工場へのプレスツアーを企画しよう
■工場へのプレスツアーを企画しよう
製造業の広報担当者なら、自社の工場見学会を企画してはどうでしょうか。自身も事業会社の広報担当者として、外部の広報コンサルの立場として、いくつかのマスコミ向け工場見学会を実施したことがあります。
記者にとって、製造現場を肌で感じることは、その会社を知るうえでとても重要です。4月18日の日経産業新聞の「サーチライト」に「アルミ板、品質管理を徹底」というコラムが掲載されていますが、工場見学会がベースになった記事です。
「落としたコンタクトレンズでも探しているのか」。こう書きだされた記事には、アルミ板の製造現場での、地道な品質管理の一端を知ることができます。3人の作業員がアルミ板の上を地べたを這うように「傷」を探しているのだと。画像検査などのチェックを終えてなお、目視によって不良品をあぶりだす。
そんな光景を記者は目にします。こうした記事は製造現場に実際に出向かないと書けない記事です。「徹底した品質管理を行っています」というのは簡単でも、「実際にどのようなことが行われているか」については案外知らないことも多い。広報担当者も出来るだけ現場を経験しておくべきです。
栃木県の真岡市に神戸製鋼のアルミ板の製造拠点はあります。アルミ板は自動車や電車の車体、そして飲料缶などに使われます。供給先の品質要求が上がっていることと、設備の増強余地が限られていることが、品質向上に対する厳しい姿勢を後押ししているといいます。
■海外メディアにも有効
海外のメディアを、精密機械の工場に連れていく企画を行ったことがあります。10名ほどのツアーでした。朝に東京を立って、午後に中部地方の拠点に到着。工場幹部の事業説明などの後に、製造現場へ。特派員は説明に熱心に聞き入り、写真も撮影していました。その夜は近くの観光名所にほど近いホテルに宿泊し、翌日の午前はその観光名所に案内しました。

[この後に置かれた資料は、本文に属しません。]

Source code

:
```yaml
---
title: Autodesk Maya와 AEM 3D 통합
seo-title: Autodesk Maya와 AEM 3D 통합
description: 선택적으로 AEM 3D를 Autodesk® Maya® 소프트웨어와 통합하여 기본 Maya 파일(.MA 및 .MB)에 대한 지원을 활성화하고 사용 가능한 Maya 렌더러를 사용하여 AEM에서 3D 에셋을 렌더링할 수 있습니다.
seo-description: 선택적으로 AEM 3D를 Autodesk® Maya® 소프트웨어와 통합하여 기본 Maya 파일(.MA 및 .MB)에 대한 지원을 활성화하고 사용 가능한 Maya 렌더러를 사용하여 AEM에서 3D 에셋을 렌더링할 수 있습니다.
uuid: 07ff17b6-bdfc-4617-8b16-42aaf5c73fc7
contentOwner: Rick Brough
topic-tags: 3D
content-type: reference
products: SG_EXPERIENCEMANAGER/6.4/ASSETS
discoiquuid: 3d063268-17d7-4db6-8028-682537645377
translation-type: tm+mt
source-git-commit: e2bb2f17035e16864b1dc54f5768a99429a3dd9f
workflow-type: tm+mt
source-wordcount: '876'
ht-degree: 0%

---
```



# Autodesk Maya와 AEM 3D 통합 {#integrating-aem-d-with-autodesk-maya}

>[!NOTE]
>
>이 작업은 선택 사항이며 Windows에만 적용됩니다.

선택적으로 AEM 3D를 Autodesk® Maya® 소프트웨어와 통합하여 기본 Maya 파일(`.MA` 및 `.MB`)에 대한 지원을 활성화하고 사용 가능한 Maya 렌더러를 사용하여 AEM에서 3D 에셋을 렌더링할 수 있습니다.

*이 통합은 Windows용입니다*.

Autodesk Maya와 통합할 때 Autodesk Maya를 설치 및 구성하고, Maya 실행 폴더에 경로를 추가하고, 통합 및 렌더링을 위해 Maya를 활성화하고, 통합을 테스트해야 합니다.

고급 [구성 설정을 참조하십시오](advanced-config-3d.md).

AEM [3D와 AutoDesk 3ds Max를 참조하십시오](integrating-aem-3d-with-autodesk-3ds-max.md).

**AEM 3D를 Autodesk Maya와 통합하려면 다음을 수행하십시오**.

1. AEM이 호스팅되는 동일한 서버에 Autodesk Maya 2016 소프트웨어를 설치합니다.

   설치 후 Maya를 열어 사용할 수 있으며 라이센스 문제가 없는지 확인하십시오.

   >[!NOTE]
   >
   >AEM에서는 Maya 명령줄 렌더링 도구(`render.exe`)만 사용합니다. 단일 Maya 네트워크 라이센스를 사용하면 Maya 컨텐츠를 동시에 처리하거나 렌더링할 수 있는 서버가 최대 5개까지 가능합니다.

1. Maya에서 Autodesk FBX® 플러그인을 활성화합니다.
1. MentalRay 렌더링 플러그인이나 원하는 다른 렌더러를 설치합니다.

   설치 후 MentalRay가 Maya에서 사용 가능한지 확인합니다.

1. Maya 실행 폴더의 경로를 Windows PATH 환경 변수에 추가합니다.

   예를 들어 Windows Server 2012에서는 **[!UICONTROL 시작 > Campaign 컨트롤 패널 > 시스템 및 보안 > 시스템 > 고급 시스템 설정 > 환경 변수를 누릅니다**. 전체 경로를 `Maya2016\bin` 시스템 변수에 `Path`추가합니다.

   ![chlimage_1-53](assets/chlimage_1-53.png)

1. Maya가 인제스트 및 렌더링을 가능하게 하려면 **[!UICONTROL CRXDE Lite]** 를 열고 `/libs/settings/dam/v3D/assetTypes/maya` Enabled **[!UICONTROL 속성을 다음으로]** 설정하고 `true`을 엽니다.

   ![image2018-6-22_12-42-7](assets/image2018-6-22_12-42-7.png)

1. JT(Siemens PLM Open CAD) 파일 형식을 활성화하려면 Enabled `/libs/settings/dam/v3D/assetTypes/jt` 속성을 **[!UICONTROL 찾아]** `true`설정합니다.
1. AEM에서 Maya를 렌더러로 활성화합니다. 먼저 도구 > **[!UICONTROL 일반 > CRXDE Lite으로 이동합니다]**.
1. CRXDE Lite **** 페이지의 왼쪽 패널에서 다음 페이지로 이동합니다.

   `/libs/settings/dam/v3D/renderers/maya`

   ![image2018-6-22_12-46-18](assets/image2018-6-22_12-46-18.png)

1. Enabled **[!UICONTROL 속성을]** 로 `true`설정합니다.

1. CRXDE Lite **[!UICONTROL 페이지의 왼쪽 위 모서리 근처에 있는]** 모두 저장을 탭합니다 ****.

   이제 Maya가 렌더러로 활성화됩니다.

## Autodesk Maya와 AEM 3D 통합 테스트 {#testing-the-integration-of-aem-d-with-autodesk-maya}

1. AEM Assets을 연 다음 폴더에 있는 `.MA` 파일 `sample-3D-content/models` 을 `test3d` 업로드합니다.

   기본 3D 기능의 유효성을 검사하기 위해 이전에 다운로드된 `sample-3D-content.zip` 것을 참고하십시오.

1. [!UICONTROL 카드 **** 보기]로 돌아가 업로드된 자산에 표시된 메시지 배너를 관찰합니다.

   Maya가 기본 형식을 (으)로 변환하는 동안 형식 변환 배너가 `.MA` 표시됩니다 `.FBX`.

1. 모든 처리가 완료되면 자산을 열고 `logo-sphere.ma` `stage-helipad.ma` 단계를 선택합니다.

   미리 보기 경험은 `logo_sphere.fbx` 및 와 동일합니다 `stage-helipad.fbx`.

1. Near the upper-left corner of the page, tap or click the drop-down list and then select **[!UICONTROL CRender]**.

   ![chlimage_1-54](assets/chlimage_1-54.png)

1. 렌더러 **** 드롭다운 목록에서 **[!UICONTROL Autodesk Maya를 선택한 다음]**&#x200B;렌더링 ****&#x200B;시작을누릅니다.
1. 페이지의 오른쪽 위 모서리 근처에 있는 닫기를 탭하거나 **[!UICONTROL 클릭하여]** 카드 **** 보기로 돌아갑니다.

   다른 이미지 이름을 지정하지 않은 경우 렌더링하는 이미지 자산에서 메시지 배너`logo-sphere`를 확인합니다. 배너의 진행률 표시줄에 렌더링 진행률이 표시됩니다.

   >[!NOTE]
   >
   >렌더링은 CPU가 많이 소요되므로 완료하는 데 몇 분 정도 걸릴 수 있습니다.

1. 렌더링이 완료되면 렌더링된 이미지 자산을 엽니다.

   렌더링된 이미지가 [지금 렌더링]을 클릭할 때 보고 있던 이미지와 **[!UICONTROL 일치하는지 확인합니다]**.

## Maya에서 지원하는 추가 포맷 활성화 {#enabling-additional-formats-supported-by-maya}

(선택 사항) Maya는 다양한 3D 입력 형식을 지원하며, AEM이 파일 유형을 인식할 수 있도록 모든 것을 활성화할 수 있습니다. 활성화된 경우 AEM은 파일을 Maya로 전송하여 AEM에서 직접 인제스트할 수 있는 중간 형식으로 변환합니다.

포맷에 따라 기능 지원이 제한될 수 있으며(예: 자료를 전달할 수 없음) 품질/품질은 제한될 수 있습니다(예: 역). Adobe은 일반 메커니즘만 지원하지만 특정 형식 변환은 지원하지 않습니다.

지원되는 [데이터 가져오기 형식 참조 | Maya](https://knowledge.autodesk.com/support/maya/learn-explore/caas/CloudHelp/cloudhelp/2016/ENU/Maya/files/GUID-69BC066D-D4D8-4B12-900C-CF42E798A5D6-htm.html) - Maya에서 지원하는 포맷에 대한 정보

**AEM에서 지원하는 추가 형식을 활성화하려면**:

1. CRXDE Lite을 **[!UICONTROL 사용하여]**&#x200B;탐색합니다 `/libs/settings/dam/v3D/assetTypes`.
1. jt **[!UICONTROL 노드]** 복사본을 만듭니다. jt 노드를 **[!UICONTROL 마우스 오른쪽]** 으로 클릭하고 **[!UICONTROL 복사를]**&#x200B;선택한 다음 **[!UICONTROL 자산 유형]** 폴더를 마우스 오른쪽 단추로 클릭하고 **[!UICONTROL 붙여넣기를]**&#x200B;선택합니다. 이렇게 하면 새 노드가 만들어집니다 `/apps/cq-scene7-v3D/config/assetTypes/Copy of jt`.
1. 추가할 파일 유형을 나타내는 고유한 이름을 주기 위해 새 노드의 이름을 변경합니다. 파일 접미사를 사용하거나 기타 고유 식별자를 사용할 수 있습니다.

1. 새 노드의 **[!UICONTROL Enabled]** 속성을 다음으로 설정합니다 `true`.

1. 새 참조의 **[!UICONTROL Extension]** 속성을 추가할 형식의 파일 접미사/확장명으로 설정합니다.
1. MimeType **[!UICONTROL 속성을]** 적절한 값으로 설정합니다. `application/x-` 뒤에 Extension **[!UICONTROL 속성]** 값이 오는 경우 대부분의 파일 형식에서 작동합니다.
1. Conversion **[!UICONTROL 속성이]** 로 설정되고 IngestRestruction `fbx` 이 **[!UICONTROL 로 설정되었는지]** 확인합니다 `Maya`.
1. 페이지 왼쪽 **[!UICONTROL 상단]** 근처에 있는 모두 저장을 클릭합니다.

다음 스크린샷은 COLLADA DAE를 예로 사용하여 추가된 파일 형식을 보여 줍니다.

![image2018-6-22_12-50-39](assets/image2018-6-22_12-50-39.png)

数日後に複数の新聞社が記事が配信。日本企業の製造現場に対するこだわりに焦点をあてた記事でした。その国を代表する新聞に写真付きで掲載されることは、そうあることではないので、とてもうれしかったことを思い出します。
マスコミだけでなく、他のステークホルダーに対しても工場見学は有効な手段。筆者が社会人になって就職した企業でも、内定者全員に対して行っていましたし、株主向けに行っている会社も増えています。
現場を見せる。製造業だからこそできる絶好の広報素材です。